Despite being John Coltrane’s most celebrated album, and one of the most beloved jazz albums of all time, A Love Supreme wasn’t a record that the saxophonist touched on much in the live setting. Up until now, most Coltrane enthusiasts have only ever heard a single live performance of the literally divinely inspired four-movement suite that makes up the LP, taken from a July 1965 performance at a French festival and first released on a 2002 reissue. That will change in October, when Impulse! will issue another full live version of A Love Supreme, recorded in Seattle in October of ’65.

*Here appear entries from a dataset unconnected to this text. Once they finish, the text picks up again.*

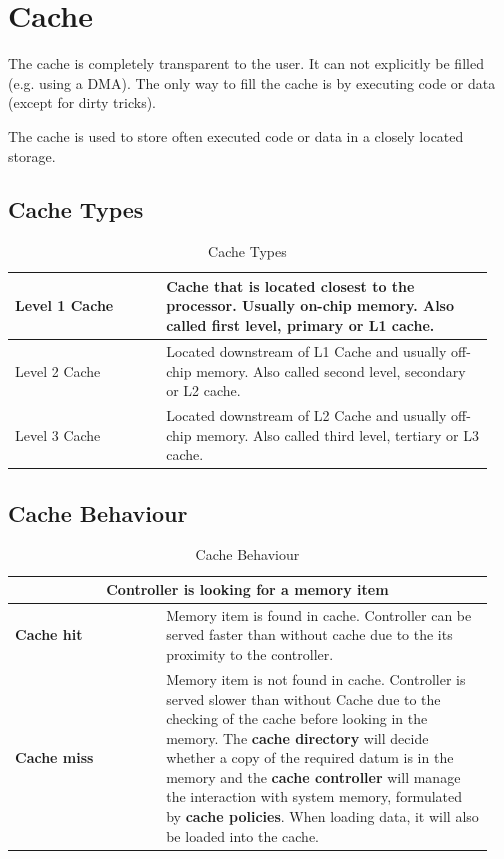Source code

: \section{Cache }
	The cache is completely transparent to the user. It can not explicitly be filled (e.g. using a DMA). The only way to fill the cache is by executing code or data (except for dirty tricks).
	
	The cache is used to store often executed code or data in a closely located storage.
	
	\subsection{Cache Types}
		\begin{table}[H]
			\centering
			\begin{tabular}{|p{0.3\linewidth}|p{0.65\linewidth}|}
				\hline
				Level 1 Cache
					& Cache that is located closest to the processor. Usually on-chip memory. Also called first level, primary or L1 cache.\\
				\hline
				Level 2 Cache
					& Located downstream of L1 Cache and usually off-chip memory. Also called second level, secondary or L2 cache.\\
				\hline
				Level 3 Cache
					& Located downstream of L2 Cache and usually off-chip memory. Also called third level, tertiary or L3 cache.\\
				\hline	
			\end{tabular}
			\caption{Cache Types}
		\end{table}
		
	\subsection{Cache Behaviour }
	
		\begin{table}[H]
			\centering
			\begin{tabular}{|p{0.3\linewidth}|p{0.65\linewidth}|}
				\hline
				\multicolumn{2}{|c|}{Controller is looking for a memory item}\\
				\hline
				\textbf{Cache hit}
					& Memory item is found in cache. Controller can be served faster than without cache due to the its proximity to the controller.\\
				\hline
				\textbf{Cache miss}
					& Memory item is not found in cache. Controller is served slower than without Cache due to the checking of the cache before looking in the memory. The \textbf{cache directory} will decide whether a copy of the required datum is in the memory and the \textbf{cache controller} will manage the interaction with system memory, formulated by \textbf{cache policies}. When loading data, it will also be loaded into the cache.\\
				\hline
			\end{tabular}
			\caption{Cache Behaviour}
		\end{table}
		
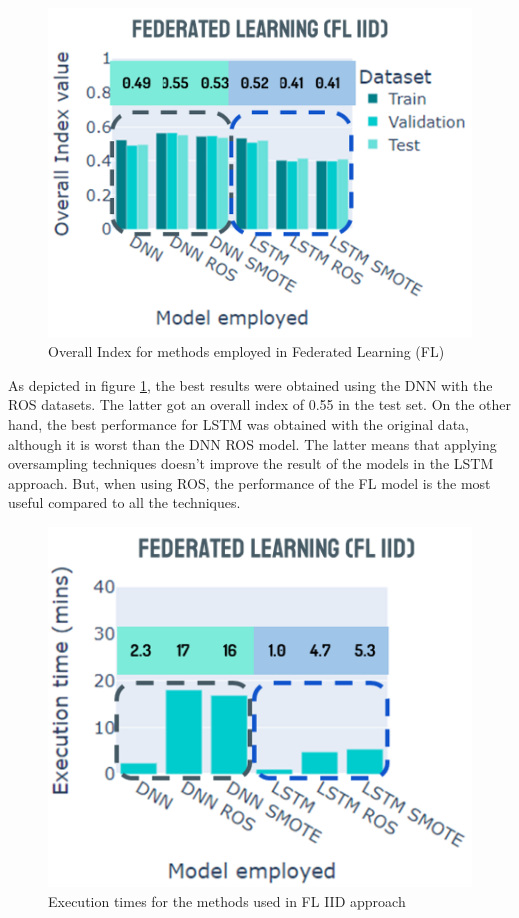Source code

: \begin{figure}[H]
\centering
\includegraphics[scale=0.59]{img/fl_iid_methods.png}
\caption{Overall Index for methods employed in Federated Learning (FL)}
\label{fig:fl_iid_methods}
\end{figure}

As depicted in figure \ref{fig:fl_iid_methods}, the best results were obtained using the DNN with the ROS datasets. The latter got an overall index of 0.55 in the test set. On the other hand, the best performance for LSTM was obtained with the original data, although it is worst than the DNN ROS model. The latter means that applying oversampling techniques doesn't improve the result of the models in the LSTM approach. But, when using ROS, the performance of the FL model is the most useful compared to all the techniques.

\begin{figure}[H]
\centering
\includegraphics[scale=0.6]{img/times_fl_iid.png}
\caption{Execution times for the methods used in FL IID approach}
\label{fig:times_fl_iid}
\end{figure}

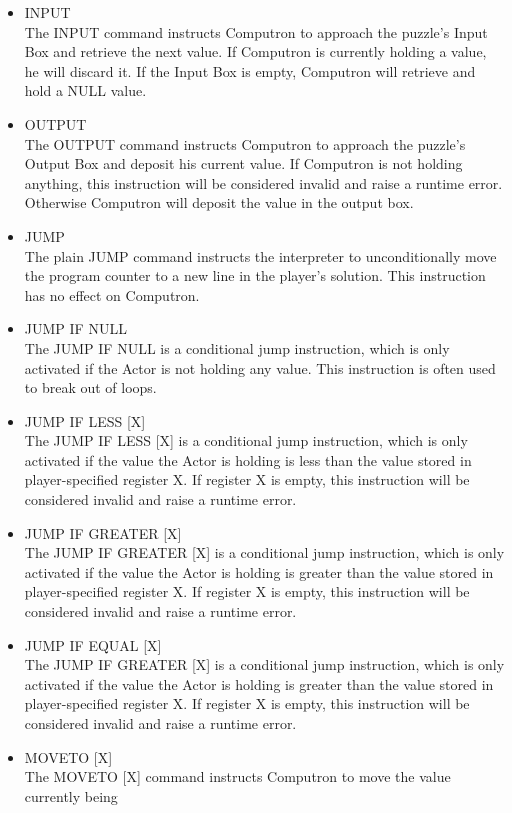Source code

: \begin{itemize}
 	\item INPUT\\
	The INPUT command instructs Computron to approach the puzzle's Input Box and 
	retrieve the next value. If Computron is currently holding a value, he will discard it. 
	If the Input Box is empty, Computron will retrieve and hold a NULL value.
	\item OUTPUT\\
	The OUTPUT command instructs Computron to approach the puzzle's Output Box 
	and deposit his current value. If Computron is not holding anything, this instruction 
	will be considered invalid and raise a runtime error. Otherwise Computron will deposit 
	the value in the output box.
	\item JUMP\\
	The plain JUMP command instructs the interpreter to unconditionally move the program 
	counter to a new line in the player's solution. This instruction has no effect on Computron.
	\item JUMP IF NULL\\
	The JUMP IF NULL is a conditional jump instruction, which is only activated if the Actor
	 is not holding any value. This instruction is often used to break out of loops.
	\item JUMP IF LESS [X]\\
	The JUMP IF LESS [X] is a conditional jump instruction, which is only activated if the 
	value the Actor is holding is less than the value stored in player-specified register X. If 
	register X is empty, this instruction will be considered invalid and raise a runtime error.
	\item JUMP IF GREATER [X]\\
	The JUMP IF GREATER [X] is a conditional jump instruction, which is only activated if 
	the value the Actor is holding is greater than the value stored in player-specified register 
	X. If register X is empty, this instruction will be considered invalid and raise a runtime error.
	\item JUMP IF EQUAL [X]\\
	The JUMP IF GREATER [X] is a conditional jump instruction, which is only activated if 
	the value the Actor is holding is greater than the value stored in player-specified register 
	X. If register X is empty, this instruction will be considered invalid and raise a runtime error.
	\item MOVETO [X]\\
	The MOVETO [X] command instructs Computron to move the value currently being 

\end{itemize}

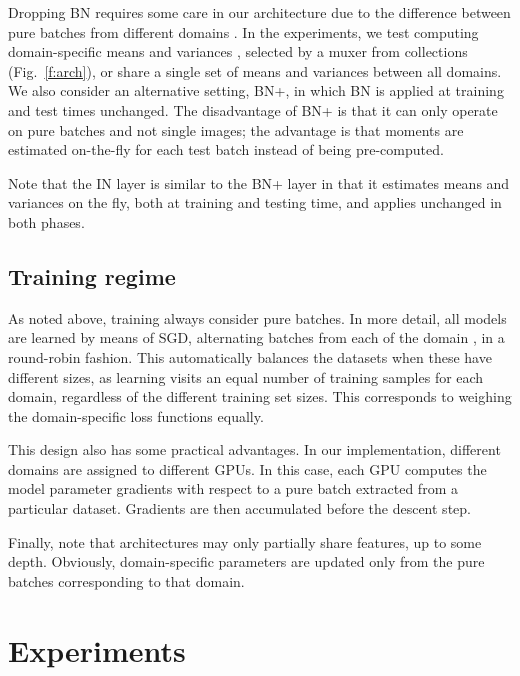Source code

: \documentclass[10pt,twocolumn,letterpaper]{article}
\begin{document}
Dropping BN requires some care in our architecture due to the difference between pure batches from different domains . In the experiments, we test computing domain-specific means and variances , selected by a muxer from collections  (Fig.~\ref{f:arch}), or share a single set of means and variances  between all domains. We also consider an alternative setting, BN+, in which BN is applied at training and test times unchanged. The disadvantage of BN+ is that it can only operate on pure batches and not single images; the advantage is that moments are estimated on-the-fly for each test batch instead of being pre-computed.

Note that the IN layer is similar to the BN+ layer in that it estimates means and variances on the fly, both at training and testing time, and applies unchanged in both phases.

\subsection{Training regime}\label{s:regime}


As noted above, training always consider pure batches. In more detail, all models are learned by means of SGD, alternating batches from each of the domain , in a round-robin fashion. This automatically balances the datasets when these have different sizes, as learning visits an equal number of training samples for each domain, regardless of the different training set sizes. This corresponds to weighing the domain-specific loss functions equally.

This design also has some practical advantages. In our implementation, different domains are assigned to different GPUs. In this case, each GPU computes the model parameter gradients with respect to a pure batch extracted from a particular dataset. Gradients are then accumulated before the descent step.

Finally, note that architectures may only partially share features, up to some depth. Obviously, domain-specific parameters are updated only from the pure batches corresponding to that domain.

\section{Experiments}\label{s:experiments}
\end{document}
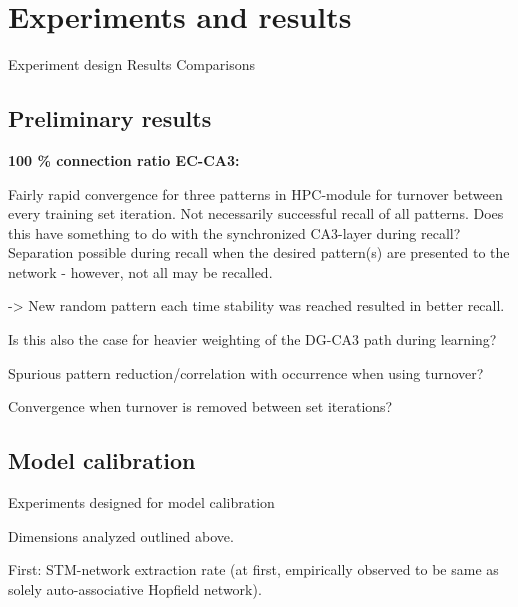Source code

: 
\chapter{Experiments and results}\label{chpt:experiments}
Experiment design
Results
Comparisons

\section{Preliminary results}

\textbf{100 \% connection ratio EC-CA3:}

Fairly rapid convergence for three patterns in HPC-module for turnover between every training set iteration. 
Not necessarily successful recall of all patterns. Does this have something to do with the synchronized CA3-layer during recall? Separation possible during recall when the desired pattern(s) are presented to the network - however, not all may be recalled.

-> New random pattern each time stability was reached resulted in better recall.

Is this also the case for heavier weighting of the DG-CA3 path during learning?

Spurious pattern reduction/correlation with occurrence when using turnover?

Convergence when turnover is removed between set iterations?

\section{Model calibration}

Experiments designed for model calibration

Dimensions analyzed outlined above.

First: STM-network extraction rate (at first, empirically observed to be same as solely auto-associative Hopfield network).



\cleardoublepage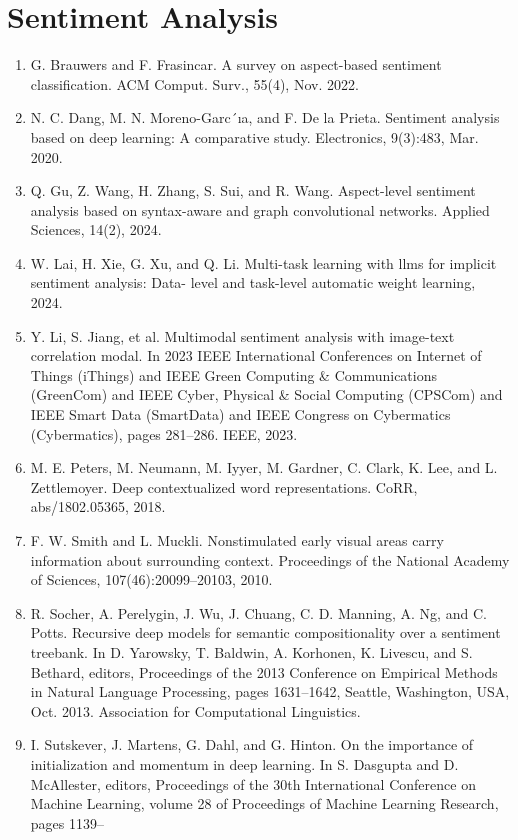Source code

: \documentclass[]{article}
\begin{document}
\section{Sentiment Analysis}
\begin{enumerate}
\item G. Brauwers and F. Frasincar. A survey on aspect-based sentiment classification. ACM Comput. Surv.,
55(4), Nov. 2022.
\item N. C. Dang, M. N. Moreno-Garc´ıa, and F. De la Prieta. Sentiment analysis based on deep learning: A
comparative study. Electronics, 9(3):483, Mar. 2020.
\item Q. Gu, Z. Wang, H. Zhang, S. Sui, and R. Wang. Aspect-level sentiment analysis based on syntax-aware
and graph convolutional networks. Applied Sciences, 14(2), 2024.
\item W. Lai, H. Xie, G. Xu, and Q. Li. Multi-task learning with llms for implicit sentiment analysis: Data-
level and task-level automatic weight learning, 2024.
\item Y. Li, S. Jiang, et al. Multimodal sentiment analysis with image-text correlation modal. In 2023 IEEE
International Conferences on Internet of Things (iThings) and IEEE Green Computing \& Communications (GreenCom) and IEEE Cyber, Physical \& Social Computing (CPSCom) and IEEE Smart Data
(SmartData) and IEEE Congress on Cybermatics (Cybermatics), pages 281–286. IEEE, 2023.
\item M. E. Peters, M. Neumann, M. Iyyer, M. Gardner, C. Clark, K. Lee, and L. Zettlemoyer. Deep
contextualized word representations. CoRR, abs/1802.05365, 2018.
\item F. W. Smith and L. Muckli. Nonstimulated early visual areas carry information about surrounding
context. Proceedings of the National Academy of Sciences, 107(46):20099–20103, 2010.
\item R. Socher, A. Perelygin, J. Wu, J. Chuang, C. D. Manning, A. Ng, and C. Potts. Recursive deep models
for semantic compositionality over a sentiment treebank. In D. Yarowsky, T. Baldwin, A. Korhonen,
K. Livescu, and S. Bethard, editors, Proceedings of the 2013 Conference on Empirical Methods in
Natural Language Processing, pages 1631–1642, Seattle, Washington, USA, Oct. 2013. Association for
Computational Linguistics.
\item I. Sutskever, J. Martens, G. Dahl, and G. Hinton. On the importance of initialization and momentum
in deep learning. In S. Dasgupta and D. McAllester, editors, Proceedings of the 30th International
Conference on Machine Learning, volume 28 of Proceedings of Machine Learning Research, pages 1139–

\end{enumerate}
\end{document}

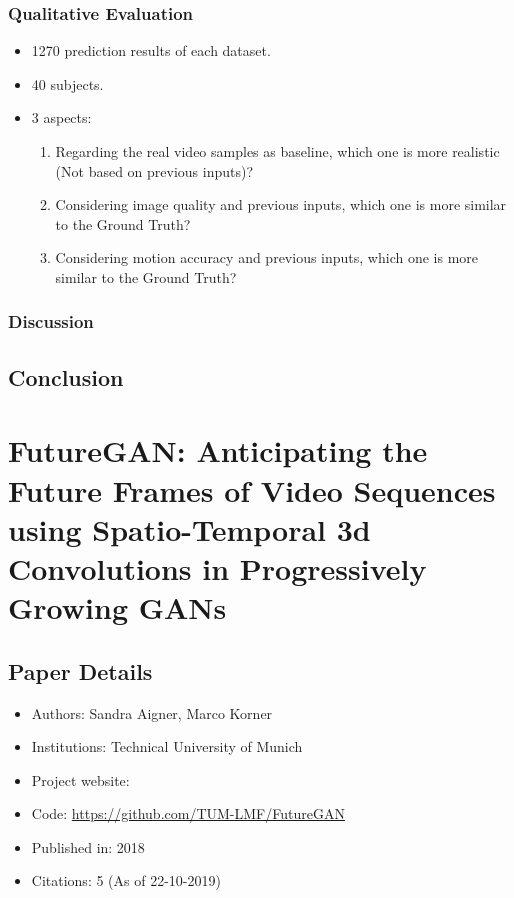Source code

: \documentclass{article}
\begin{document}
    \subsubsection{Qualitative Evaluation}\label{subsubsec:Video_Prediction_via_Selective_Sampling_(VPSS)_(2018_NIPS):qualitative-evaluation}
    \begin{itemize}
        \item 1270 prediction results of each dataset.
        \item 40 subjects.
        \item 3 aspects:
        \begin{enumerate}
            \item Regarding the real video samples as baseline, which one is more realistic (Not based on previous inputs)?
            \item Considering image quality and previous inputs, which one is more similar to the Ground Truth?
            \item Considering motion accuracy and previous inputs, which one is more similar to the Ground Truth?
        \end{enumerate}
    \end{itemize}

    \subsubsection{Discussion}\label{subsubsec:Video_Prediction_via_Selective_Sampling_(VPSS)_(2018_NIPS):discussion}

    \subsection{Conclusion}\label{subsec:Video_Prediction_via_Selective_Sampling_(VPSS)_(2018_NIPS):conclusion}
    \newpage


    \section{FutureGAN: Anticipating the Future Frames of Video Sequences using Spatio-Temporal 3d Convolutions in Progressively Growing GANs}\label{sec:FutureGAN_Anticipating_the_Future_Frames_of_Video_Sequences_using_Spatio_Temporal_3d_Convolutions_in_Progressively_Growing_GANs}
    \subsection*{Paper Details}
    \begin{itemize}
        \item Authors: Sandra Aigner, Marco Korner
        \item Institutions: Technical University of Munich
        \item Project website:
        \item Code: \url{https://github.com/TUM-LMF/FutureGAN}
        \item Published in: 2018
        \item Citations: 5 (As of 22-10-2019)
    \end{itemize}
\end{document}

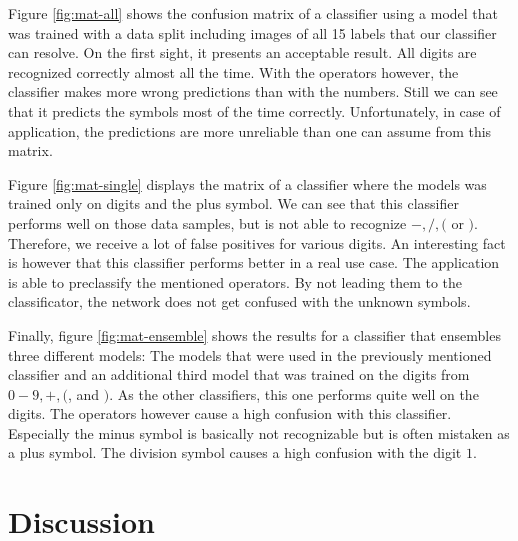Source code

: \documentclass[11pt]{article}
\begin{document}
	Figure \ref{fig:mat-all} shows the confusion matrix of a classifier using a model that was trained with a data split including images of all 15 labels that our classifier can resolve. On the first sight, it presents an acceptable result. All digits are recognized correctly almost all the time. With the operators however, the classifier makes more wrong predictions than with the numbers. Still we can see that it predicts the symbols most of the time correctly. Unfortunately, in case of application, the predictions are more unreliable than one can assume from this matrix. 
	
	Figure \ref{fig:mat-single} displays the matrix of a classifier where the models was trained only on digits and the plus symbol. We can see that this classifier performs well on those data samples, but is not able to recognize $-, /, ($ or $)$. Therefore, we receive a lot of false positives for various digits. An interesting fact is however that this classifier performs better in a real use case. The application is able to preclassify the mentioned operators. By not leading them to the classificator, the network does not get confused with the unknown symbols.
	
	Finally, figure \ref{fig:mat-ensemble} shows the results for a classifier that ensembles three different models: The models that were used in the previously mentioned classifier and an additional third model that was trained on the digits from $0-9, +, ($, and $)$. As the other classifiers, this one performs quite well on the digits. The operators however cause a high confusion with this classifier. Especially the minus symbol is basically not recognizable but is often mistaken as a plus symbol. The division symbol causes a high confusion with the digit $1$.
	

	\section{Discussion}
	
\end{document}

A Love Supreme: Live in Seattle features an expanded version of Coltrane’s so-called classic quartet, with saxophonist Pharoah Sanders and bassist Donald Rafael Garrett joining pianist McCoy Tyner, bassist Jimmy Garrison, and drummer Elvin Jones. Saxophonist Carlos Ward is heard sitting in as well. Recordings from earlier in the same Seattle run by the group — a six-night stand at the Penthouse — came out on 1971’s classic Live in Seattle LP. Recorded by saxophonist Joe Brazil, whose band shared the bill with Coltrane at these shows, the music heard on A Love Supreme: Live in Seattle remained in Brazil’s archives, mostly unheard, until a local saxophonist, Steve Griggs, discovered it in 2013 following Brazil’s death. The Seattle version runs to more than double the length of the original studio LP, with the opening movement cracking the 20-minute mark and the entire recording exceeding 75 minutes.